**MATERIAL FOR THIS TASK**.
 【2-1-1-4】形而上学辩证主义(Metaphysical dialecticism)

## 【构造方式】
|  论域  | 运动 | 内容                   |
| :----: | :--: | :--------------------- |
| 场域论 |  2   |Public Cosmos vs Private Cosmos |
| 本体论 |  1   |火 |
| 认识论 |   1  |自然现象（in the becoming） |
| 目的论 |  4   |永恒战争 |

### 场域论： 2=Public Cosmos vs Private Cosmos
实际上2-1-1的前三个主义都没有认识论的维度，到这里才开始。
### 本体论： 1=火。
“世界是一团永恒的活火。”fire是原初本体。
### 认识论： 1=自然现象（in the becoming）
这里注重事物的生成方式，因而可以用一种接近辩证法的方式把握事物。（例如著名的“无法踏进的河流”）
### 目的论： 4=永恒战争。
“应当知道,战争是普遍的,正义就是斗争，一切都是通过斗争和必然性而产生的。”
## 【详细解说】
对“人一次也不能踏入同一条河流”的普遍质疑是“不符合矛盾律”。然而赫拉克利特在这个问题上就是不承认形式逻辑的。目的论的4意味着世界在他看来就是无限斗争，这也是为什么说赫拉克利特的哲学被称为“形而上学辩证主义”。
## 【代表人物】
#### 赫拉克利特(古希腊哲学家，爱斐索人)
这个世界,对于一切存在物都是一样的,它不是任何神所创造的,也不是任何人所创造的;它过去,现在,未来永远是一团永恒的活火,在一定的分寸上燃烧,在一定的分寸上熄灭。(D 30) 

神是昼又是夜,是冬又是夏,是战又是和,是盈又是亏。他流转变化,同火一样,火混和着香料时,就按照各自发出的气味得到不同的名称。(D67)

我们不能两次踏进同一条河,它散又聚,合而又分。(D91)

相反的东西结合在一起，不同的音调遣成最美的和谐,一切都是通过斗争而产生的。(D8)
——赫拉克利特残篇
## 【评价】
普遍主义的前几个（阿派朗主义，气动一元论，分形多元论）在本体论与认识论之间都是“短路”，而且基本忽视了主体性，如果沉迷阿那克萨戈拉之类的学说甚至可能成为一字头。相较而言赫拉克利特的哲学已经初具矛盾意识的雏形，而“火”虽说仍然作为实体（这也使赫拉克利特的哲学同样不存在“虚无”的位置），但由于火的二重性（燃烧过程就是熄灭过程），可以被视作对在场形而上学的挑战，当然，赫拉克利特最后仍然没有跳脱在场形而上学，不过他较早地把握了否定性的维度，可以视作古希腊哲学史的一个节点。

**WORK REQUIRED**.
Among the entries above, identify all lines with "Private" and copy them.

**ANSWER TO THE PROBLEM**.
| 场域论 |  2   |Public Cosmos vs Private Cosmos |
### 场域论： 2=Public Cosmos vs Private Cosmos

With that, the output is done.